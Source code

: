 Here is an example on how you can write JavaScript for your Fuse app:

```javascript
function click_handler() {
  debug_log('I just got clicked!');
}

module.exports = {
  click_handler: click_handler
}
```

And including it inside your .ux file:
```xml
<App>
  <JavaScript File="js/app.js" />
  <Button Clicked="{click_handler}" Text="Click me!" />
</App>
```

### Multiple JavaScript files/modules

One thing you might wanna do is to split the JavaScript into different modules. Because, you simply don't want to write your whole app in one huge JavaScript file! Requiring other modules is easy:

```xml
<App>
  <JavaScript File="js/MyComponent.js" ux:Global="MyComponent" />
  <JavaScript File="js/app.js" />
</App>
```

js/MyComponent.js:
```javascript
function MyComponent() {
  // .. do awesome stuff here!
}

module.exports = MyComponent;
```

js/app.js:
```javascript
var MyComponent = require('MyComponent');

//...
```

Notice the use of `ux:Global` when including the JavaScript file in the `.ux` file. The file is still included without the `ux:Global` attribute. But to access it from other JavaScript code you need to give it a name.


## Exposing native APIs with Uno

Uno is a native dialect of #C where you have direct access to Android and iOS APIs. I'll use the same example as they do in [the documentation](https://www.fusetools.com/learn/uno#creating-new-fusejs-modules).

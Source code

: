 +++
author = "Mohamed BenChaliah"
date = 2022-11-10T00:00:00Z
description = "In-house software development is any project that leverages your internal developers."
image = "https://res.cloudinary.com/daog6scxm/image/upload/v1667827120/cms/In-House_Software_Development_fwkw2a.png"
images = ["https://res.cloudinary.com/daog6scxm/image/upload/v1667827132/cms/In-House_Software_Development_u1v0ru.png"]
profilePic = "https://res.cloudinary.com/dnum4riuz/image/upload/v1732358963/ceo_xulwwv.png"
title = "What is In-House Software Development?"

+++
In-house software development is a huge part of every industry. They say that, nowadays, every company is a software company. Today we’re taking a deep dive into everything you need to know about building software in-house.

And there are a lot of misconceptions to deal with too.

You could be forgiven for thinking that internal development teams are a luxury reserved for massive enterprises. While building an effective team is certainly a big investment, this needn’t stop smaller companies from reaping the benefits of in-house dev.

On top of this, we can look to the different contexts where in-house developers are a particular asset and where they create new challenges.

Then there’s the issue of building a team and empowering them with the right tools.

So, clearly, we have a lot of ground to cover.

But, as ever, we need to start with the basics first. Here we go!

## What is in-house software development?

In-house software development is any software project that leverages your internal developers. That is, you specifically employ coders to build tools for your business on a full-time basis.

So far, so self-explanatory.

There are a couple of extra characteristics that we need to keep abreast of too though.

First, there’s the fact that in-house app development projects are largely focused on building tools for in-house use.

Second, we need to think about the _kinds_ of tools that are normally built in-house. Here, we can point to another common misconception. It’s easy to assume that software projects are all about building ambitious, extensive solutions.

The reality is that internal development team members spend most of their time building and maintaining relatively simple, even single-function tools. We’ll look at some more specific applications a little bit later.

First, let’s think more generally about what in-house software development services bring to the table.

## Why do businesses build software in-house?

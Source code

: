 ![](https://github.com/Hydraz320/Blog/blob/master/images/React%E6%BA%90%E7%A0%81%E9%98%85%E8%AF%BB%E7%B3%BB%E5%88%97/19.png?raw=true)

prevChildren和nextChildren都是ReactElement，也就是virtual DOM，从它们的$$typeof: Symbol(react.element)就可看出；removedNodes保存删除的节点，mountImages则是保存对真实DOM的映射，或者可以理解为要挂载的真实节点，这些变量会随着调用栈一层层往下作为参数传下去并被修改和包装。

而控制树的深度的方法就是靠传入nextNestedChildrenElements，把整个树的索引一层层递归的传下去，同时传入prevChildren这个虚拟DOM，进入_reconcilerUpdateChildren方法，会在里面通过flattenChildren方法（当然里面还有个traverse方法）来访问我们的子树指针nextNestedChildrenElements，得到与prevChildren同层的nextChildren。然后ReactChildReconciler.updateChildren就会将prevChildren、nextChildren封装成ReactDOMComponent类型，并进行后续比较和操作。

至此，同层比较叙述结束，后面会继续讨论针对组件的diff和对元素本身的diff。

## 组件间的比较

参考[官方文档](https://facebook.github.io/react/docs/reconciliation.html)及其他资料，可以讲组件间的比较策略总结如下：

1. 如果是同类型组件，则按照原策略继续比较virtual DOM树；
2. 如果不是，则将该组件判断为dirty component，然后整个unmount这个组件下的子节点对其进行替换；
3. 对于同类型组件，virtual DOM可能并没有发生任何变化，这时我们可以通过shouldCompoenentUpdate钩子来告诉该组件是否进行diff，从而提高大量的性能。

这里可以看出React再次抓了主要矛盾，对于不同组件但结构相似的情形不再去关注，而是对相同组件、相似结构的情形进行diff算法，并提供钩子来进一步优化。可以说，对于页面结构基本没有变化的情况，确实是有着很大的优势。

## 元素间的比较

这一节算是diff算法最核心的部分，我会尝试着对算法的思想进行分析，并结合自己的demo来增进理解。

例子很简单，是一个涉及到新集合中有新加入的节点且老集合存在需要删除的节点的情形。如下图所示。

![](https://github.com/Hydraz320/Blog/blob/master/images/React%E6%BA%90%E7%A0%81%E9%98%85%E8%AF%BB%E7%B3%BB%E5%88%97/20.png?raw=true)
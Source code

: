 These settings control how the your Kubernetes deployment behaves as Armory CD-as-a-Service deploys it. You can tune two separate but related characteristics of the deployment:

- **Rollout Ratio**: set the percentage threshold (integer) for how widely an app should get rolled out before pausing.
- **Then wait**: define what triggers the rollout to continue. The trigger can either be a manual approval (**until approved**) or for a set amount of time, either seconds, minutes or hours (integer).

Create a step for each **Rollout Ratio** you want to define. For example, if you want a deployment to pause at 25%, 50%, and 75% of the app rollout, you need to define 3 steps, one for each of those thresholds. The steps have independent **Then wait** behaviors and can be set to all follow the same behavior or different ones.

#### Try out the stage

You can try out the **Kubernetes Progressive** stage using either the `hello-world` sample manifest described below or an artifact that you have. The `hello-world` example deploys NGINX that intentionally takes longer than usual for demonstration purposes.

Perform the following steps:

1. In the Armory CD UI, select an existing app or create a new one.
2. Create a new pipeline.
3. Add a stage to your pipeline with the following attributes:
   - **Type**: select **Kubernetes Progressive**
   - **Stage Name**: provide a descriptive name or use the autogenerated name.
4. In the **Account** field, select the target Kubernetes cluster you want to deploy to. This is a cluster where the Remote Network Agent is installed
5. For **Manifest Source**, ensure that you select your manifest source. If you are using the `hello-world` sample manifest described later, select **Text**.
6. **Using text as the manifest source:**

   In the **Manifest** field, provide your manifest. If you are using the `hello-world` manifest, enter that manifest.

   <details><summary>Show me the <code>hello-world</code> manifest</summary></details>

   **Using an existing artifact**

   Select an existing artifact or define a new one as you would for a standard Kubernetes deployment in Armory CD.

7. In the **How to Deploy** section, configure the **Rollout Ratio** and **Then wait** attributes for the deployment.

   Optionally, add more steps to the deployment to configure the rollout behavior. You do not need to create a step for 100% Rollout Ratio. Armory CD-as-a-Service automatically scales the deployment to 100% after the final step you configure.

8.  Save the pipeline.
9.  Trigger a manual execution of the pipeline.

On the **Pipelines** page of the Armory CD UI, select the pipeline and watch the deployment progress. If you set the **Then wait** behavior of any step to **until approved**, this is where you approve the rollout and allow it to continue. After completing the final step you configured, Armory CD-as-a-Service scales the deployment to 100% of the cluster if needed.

= Work to complete =
Keep to the lines from the one containing "In the **Manifest**" to the end of the entries above, and retype them exactly.

= Your solution =
   In the **Manifest** field, provide your manifest. If you are using the `hello-world` manifest, enter that manifest.

   <details><summary>Show me the <code>hello-world</code> manifest</summary></details>

   **Using an existing artifact**

   Select an existing artifact or define a new one as you would for a standard Kubernetes deployment in Armory CD.

7. In the **How to Deploy** section, configure the **Rollout Ratio** and **Then wait** attributes for the deployment.

   Optionally, add more steps to the deployment to configure the rollout behavior. You do not need to create a step for 100% Rollout Ratio. Armory CD-as-a-Service automatically scales the deployment to 100% after the final step you configure.

8.  Save the pipeline.
9.  Trigger a manual execution of the pipeline.

On the **Pipelines** page of the Armory CD UI, select the pipeline and watch the deployment progress. If you set the **Then wait** behavior of any step to **until approved**, this is where you approve the rollout and allow it to continue. After completing the final step you configured, Armory CD-as-a-Service scales the deployment to 100% of the cluster if needed.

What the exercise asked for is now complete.